Sticks and poop are pretty much all you need to survive a Canadian road trip with kids, according to Vancouver-area filmmaker and dad Matthew Clarke.
"If you find them a stick, that's pretty much good for an hour. Sticks are amazing," he explained. "The only thing with a stick is, if you're going to bring it back into the car, you want to make sure it's short enough that it won't reach the other kid."
Clarke is one of those parents who detonates the minefield of raising kids with humour, even turning it into a hit YouTube series called "Conversations With My 2-Year-Old."
Just in time for
dreaded exciting summer family vacations, he's working with Travelocity.ca to share survival tricks, and the best road trips to take from Vancouver with kids.

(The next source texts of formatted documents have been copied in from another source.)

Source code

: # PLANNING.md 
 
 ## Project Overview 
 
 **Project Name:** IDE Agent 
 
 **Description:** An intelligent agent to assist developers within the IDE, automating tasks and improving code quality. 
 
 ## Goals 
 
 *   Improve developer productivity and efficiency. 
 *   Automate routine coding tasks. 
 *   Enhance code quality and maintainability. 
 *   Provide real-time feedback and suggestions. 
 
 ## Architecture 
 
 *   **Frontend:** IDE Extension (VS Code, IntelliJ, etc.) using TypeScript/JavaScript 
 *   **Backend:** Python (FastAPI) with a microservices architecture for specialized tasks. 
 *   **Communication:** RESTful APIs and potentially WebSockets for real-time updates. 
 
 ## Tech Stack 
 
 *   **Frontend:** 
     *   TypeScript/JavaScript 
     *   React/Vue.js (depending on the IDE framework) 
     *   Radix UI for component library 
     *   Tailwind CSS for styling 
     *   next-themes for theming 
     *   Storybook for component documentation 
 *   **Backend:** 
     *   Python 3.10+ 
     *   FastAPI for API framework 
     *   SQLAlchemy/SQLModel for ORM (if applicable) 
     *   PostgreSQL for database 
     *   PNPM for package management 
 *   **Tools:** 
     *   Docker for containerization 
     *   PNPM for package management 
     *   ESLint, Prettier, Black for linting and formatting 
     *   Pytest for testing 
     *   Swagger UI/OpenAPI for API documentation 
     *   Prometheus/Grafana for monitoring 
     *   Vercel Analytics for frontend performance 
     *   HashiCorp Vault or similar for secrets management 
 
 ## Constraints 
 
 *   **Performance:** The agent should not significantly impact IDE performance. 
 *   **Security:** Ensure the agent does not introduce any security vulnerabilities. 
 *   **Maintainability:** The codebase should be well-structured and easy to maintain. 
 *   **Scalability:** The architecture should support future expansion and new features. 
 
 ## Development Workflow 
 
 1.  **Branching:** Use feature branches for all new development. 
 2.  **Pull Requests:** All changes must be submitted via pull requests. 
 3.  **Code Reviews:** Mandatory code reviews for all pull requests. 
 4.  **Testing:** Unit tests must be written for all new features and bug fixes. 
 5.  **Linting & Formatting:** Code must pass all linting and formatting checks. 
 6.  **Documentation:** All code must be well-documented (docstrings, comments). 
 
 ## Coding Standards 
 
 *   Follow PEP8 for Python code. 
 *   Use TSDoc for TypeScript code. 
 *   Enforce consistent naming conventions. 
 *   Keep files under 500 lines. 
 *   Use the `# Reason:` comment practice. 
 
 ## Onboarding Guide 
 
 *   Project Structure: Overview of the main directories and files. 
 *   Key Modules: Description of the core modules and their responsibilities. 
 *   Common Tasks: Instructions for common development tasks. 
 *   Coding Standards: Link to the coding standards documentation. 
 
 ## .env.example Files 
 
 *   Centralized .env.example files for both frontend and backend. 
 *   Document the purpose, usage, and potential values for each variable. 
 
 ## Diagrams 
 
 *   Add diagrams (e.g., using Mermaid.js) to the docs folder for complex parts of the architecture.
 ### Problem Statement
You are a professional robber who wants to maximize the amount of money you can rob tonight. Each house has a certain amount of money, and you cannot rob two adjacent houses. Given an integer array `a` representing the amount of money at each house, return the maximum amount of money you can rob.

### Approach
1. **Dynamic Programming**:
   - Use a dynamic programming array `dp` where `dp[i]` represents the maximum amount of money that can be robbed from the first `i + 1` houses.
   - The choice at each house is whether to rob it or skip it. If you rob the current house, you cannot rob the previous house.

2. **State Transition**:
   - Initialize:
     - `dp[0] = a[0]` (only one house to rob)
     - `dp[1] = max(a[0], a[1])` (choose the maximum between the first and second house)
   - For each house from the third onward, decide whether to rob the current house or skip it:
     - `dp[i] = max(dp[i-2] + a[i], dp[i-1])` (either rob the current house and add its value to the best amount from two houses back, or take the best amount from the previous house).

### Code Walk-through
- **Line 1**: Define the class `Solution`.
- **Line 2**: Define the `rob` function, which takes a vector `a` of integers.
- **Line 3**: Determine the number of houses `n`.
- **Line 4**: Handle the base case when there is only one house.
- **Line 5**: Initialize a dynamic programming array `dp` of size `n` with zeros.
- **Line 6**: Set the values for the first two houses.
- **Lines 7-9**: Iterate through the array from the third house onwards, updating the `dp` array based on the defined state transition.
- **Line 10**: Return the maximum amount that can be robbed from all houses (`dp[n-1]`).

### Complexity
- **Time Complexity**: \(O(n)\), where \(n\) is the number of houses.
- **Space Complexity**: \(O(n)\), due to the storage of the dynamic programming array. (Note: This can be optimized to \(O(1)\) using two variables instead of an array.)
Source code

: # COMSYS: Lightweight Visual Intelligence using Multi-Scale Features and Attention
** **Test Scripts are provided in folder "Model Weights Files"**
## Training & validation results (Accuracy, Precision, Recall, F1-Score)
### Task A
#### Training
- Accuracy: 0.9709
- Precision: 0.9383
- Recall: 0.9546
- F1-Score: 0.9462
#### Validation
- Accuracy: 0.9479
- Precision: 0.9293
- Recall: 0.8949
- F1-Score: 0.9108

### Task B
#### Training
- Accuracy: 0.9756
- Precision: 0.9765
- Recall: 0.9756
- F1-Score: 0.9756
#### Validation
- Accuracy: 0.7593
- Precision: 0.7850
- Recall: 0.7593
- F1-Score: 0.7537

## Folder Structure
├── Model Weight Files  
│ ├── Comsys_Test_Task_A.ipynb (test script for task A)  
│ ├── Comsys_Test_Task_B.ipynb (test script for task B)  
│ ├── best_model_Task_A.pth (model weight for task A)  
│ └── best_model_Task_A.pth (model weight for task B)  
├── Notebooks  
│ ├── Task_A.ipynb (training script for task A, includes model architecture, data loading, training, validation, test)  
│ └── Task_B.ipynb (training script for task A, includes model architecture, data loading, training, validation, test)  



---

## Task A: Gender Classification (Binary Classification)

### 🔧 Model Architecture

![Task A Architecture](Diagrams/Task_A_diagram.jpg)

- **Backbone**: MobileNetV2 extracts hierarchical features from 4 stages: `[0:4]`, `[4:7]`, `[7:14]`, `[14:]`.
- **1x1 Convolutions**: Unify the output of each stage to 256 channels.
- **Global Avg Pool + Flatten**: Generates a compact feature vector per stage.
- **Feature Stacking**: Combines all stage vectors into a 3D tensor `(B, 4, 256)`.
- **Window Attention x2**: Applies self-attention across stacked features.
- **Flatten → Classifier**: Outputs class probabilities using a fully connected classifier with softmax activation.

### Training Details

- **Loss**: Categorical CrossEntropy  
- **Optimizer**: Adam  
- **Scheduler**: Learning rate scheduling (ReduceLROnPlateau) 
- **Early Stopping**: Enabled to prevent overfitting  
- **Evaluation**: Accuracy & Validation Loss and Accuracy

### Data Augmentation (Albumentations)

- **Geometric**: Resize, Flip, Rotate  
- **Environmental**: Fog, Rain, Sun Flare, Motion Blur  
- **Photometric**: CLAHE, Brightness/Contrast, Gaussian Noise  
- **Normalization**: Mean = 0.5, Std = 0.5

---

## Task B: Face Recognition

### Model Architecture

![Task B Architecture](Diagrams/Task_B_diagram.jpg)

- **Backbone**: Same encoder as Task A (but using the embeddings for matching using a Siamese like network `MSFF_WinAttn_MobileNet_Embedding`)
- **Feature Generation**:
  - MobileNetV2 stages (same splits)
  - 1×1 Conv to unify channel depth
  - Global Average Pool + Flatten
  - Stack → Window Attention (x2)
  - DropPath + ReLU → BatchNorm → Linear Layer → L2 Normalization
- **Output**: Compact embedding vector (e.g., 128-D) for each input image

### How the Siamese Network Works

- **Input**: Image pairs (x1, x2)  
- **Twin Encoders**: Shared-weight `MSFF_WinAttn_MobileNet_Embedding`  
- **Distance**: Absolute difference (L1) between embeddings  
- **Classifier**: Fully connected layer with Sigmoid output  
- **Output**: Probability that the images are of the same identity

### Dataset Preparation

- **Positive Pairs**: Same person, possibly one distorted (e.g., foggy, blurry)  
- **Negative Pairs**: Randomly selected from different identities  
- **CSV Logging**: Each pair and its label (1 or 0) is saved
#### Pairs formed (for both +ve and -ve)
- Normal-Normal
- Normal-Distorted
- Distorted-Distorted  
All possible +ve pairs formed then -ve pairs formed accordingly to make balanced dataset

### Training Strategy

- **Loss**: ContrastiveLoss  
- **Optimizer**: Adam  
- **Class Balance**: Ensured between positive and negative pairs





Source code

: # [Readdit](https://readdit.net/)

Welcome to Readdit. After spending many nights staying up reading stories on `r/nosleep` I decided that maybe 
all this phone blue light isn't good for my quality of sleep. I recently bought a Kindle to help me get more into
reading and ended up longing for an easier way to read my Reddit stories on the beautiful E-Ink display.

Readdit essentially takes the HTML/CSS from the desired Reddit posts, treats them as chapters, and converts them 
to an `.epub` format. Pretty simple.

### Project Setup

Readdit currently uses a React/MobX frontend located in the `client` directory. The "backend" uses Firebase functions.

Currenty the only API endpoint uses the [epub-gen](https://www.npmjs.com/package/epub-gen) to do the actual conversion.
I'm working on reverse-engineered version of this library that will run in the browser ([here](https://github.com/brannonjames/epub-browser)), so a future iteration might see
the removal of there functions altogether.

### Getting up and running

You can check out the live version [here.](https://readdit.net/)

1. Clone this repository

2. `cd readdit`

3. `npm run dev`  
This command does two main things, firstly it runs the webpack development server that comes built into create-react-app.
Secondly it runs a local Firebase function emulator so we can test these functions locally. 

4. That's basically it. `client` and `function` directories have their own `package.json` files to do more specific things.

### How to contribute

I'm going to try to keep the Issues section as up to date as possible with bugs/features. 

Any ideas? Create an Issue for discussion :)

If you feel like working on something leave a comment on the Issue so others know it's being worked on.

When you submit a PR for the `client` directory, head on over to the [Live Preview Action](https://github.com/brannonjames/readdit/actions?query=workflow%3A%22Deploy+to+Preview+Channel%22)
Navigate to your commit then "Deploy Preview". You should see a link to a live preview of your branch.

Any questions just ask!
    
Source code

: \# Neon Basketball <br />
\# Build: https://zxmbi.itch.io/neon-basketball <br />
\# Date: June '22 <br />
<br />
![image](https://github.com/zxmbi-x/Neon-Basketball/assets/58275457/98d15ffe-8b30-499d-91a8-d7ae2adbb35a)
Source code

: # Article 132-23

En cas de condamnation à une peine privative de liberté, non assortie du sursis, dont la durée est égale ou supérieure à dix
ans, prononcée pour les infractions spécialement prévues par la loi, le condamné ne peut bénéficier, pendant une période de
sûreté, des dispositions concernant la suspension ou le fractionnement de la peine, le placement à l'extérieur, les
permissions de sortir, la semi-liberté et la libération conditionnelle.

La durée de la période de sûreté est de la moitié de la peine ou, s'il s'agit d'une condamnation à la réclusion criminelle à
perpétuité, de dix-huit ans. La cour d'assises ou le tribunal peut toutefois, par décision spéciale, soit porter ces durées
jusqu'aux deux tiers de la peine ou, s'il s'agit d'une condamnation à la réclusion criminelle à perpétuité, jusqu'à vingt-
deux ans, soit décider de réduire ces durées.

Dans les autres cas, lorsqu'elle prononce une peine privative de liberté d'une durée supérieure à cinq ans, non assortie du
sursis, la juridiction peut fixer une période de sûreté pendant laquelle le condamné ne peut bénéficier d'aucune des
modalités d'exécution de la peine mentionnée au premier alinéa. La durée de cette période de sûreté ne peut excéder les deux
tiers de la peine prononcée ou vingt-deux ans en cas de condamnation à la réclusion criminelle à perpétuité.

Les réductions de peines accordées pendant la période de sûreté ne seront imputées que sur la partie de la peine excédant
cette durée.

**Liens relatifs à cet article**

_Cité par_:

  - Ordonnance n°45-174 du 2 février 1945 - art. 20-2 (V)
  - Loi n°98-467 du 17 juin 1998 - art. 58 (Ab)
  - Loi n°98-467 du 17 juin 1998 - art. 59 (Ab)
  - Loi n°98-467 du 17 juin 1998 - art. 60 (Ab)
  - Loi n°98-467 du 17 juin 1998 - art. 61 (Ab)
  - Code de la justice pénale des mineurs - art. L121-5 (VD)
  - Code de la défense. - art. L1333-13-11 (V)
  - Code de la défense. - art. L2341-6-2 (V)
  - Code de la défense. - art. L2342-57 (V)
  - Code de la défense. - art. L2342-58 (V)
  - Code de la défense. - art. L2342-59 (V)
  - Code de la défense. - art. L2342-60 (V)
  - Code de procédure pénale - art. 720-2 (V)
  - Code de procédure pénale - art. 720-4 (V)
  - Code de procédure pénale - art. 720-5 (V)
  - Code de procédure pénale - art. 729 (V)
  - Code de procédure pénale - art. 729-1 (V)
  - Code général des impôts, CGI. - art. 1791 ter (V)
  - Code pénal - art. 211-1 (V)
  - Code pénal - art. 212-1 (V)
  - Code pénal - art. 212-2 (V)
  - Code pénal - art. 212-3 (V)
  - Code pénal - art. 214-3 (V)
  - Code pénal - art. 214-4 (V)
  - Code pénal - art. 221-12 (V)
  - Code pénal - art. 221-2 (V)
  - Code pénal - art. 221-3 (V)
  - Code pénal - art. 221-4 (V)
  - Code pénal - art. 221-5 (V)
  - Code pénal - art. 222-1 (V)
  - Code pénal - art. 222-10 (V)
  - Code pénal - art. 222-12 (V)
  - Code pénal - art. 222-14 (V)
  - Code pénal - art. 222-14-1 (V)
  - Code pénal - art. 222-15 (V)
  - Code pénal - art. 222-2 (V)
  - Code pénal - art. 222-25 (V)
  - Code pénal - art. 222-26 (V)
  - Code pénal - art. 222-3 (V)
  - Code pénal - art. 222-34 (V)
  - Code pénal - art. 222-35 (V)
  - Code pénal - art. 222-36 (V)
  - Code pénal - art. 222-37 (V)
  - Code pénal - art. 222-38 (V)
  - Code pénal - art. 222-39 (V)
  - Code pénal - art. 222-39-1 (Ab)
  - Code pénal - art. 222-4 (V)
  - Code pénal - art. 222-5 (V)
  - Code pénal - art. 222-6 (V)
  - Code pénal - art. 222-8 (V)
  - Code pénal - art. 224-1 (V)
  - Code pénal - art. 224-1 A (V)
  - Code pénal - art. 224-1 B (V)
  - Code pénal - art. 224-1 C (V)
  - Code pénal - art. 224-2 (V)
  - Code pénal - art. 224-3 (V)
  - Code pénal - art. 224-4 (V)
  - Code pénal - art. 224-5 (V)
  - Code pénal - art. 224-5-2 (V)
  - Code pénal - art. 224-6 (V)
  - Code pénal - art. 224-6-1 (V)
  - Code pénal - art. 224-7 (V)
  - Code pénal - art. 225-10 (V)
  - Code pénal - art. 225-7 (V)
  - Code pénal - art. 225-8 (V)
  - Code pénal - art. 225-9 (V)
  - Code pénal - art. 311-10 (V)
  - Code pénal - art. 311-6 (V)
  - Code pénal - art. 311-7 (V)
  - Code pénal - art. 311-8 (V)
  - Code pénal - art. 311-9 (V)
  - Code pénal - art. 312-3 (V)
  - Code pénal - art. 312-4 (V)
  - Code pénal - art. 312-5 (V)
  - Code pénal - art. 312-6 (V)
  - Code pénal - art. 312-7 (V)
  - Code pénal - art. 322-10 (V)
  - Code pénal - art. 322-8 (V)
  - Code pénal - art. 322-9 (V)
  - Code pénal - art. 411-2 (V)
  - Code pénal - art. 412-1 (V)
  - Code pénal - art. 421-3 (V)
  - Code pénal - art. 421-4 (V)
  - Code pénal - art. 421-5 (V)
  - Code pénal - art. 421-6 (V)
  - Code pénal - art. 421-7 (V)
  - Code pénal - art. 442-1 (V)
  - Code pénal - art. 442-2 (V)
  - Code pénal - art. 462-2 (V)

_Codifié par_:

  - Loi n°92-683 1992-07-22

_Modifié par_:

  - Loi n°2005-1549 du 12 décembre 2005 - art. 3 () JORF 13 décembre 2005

"The main thing is to keep your expectations in check," said Clarke, who has a four-year-old daughter and two-year-old son. Having a schedule and booking hotels in advance helps, he said, but be prepared to throw it all out the window when travelling with young kids.
"They’re not really like sane people. You're carting around insane people around the country in your small enclosed vehicles. So just acknowledge that and be OK with that," he explained, plugging the Travelocity app as an easy way to find and book hotels on the go.
"You’re not necessarily going to get everywhere on schedule. And that’s OK — that’s the whole point of the road trip."
Sure, it's easy to turn on a movie or hand the kids an iPad, but "save those for when you really need them," said Clarke.
As cheesy as it sounds, he suggests singing, making up jokes, or listening to a music playlist that you made yourself. "It's nice to have something planned like that so you're not just listening to the 'Frozen' soundtrack over and over again." (Amen.)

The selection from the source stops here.